● **ASSIGNMENT**
Produce as output only the lines below starting at the line with "陳天豪慢慢的把車開到尤玲身後" and continuing through the line with "下課後，陳天豪想送尤玲回家，", each one exactly as written.

● **Saved entries**
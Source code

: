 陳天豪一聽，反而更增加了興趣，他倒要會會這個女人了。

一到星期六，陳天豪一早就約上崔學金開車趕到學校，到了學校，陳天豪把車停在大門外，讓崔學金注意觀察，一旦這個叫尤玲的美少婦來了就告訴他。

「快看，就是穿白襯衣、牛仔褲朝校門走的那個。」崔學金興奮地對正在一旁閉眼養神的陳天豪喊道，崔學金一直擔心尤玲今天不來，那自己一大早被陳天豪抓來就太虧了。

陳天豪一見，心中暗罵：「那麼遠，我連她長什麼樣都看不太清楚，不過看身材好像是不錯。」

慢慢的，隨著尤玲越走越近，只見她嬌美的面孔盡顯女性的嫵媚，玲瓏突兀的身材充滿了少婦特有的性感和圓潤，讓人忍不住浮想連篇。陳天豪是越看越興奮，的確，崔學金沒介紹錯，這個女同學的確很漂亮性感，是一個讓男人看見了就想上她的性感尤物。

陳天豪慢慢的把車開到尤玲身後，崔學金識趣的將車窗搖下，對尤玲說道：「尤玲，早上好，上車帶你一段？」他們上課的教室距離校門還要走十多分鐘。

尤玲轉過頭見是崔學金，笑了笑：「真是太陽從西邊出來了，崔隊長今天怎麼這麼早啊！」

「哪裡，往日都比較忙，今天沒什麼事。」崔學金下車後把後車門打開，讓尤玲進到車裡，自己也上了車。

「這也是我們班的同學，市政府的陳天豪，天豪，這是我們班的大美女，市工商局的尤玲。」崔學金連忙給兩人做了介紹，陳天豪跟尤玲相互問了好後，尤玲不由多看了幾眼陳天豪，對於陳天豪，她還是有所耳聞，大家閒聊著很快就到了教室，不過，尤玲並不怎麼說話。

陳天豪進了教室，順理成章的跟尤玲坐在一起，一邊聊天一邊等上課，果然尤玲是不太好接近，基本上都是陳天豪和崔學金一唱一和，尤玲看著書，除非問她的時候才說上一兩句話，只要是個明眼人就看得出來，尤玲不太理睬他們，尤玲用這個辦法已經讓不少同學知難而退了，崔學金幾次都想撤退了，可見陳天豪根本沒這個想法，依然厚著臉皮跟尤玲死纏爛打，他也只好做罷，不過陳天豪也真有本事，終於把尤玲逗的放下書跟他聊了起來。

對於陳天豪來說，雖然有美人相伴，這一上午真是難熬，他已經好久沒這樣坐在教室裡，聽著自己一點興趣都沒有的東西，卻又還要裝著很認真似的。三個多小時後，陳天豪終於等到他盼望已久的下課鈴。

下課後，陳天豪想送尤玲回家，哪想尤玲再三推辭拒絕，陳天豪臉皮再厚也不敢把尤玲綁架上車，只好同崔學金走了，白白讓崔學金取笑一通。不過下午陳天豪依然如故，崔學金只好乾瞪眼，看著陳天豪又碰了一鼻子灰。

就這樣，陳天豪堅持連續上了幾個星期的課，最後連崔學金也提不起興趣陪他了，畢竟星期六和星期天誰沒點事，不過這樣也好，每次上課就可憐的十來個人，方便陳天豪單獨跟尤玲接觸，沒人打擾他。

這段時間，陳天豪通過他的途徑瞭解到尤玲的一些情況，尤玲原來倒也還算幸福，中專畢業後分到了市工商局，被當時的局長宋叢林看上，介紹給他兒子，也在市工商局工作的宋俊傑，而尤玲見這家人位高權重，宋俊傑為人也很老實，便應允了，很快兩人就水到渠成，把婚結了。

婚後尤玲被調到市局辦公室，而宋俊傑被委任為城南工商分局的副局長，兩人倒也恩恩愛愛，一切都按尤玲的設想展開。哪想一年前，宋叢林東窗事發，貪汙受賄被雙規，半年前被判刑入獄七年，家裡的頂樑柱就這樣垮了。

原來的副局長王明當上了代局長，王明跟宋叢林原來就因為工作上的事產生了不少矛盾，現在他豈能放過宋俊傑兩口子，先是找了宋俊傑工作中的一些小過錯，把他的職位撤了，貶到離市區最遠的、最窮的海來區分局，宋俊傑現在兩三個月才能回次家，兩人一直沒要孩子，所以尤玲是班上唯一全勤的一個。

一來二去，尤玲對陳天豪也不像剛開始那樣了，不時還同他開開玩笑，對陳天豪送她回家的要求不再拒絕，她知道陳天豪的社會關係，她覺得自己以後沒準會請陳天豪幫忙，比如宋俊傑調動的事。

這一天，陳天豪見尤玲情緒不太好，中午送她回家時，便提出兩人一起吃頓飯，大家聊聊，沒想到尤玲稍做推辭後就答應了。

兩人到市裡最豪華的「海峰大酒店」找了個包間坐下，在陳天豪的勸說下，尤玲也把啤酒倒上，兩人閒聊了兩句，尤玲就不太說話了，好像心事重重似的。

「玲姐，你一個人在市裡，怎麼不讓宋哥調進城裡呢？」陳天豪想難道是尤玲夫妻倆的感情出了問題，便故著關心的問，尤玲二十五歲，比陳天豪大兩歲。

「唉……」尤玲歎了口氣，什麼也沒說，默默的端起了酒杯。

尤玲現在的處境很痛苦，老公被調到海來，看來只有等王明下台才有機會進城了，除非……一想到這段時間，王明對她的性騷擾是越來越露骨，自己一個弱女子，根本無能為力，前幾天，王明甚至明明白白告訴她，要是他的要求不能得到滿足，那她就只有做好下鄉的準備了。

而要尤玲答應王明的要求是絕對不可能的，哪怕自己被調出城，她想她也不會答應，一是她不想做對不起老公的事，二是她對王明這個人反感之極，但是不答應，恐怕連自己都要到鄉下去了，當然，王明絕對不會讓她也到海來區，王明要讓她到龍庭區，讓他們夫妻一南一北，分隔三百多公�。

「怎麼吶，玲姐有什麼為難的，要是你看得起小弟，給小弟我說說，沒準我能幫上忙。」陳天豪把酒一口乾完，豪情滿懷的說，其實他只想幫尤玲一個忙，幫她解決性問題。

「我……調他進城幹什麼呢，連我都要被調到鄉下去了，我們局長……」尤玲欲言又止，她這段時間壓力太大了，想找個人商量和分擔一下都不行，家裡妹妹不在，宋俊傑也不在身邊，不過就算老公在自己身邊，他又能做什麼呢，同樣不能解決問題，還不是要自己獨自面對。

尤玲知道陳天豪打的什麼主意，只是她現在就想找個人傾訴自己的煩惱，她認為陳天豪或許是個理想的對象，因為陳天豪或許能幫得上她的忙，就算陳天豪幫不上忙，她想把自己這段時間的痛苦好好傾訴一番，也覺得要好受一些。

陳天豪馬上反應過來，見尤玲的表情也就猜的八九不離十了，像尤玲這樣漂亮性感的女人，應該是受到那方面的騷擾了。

● **RESPONSE TO THE EXERCISE**
陳天豪慢慢的把車開到尤玲身後，崔學金識趣的將車窗搖下，對尤玲說道：「尤玲，早上好，上車帶你一段？」他們上課的教室距離校門還要走十多分鐘。

尤玲轉過頭見是崔學金，笑了笑：「真是太陽從西邊出來了，崔隊長今天怎麼這麼早啊！」

「哪裡，往日都比較忙，今天沒什麼事。」崔學金下車後把後車門打開，讓尤玲進到車裡，自己也上了車。

「這也是我們班的同學，市政府的陳天豪，天豪，這是我們班的大美女，市工商局的尤玲。」崔學金連忙給兩人做了介紹，陳天豪跟尤玲相互問了好後，尤玲不由多看了幾眼陳天豪，對於陳天豪，她還是有所耳聞，大家閒聊著很快就到了教室，不過，尤玲並不怎麼說話。

陳天豪進了教室，順理成章的跟尤玲坐在一起，一邊聊天一邊等上課，果然尤玲是不太好接近，基本上都是陳天豪和崔學金一唱一和，尤玲看著書，除非問她的時候才說上一兩句話，只要是個明眼人就看得出來，尤玲不太理睬他們，尤玲用這個辦法已經讓不少同學知難而退了，崔學金幾次都想撤退了，可見陳天豪根本沒這個想法，依然厚著臉皮跟尤玲死纏爛打，他也只好做罷，不過陳天豪也真有本事，終於把尤玲逗的放下書跟他聊了起來。

對於陳天豪來說，雖然有美人相伴，這一上午真是難熬，他已經好久沒這樣坐在教室裡，聽著自己一點興趣都沒有的東西，卻又還要裝著很認真似的。三個多小時後，陳天豪終於等到他盼望已久的下課鈴。

下課後，陳天豪想送尤玲回家，哪想尤玲再三推辭拒絕，陳天豪臉皮再厚也不敢把尤玲綁架上車，只好同崔學金走了，白白讓崔學金取笑一通。不過下午陳天豪依然如故，崔學金只好乾瞪眼，看著陳天豪又碰了一鼻子灰。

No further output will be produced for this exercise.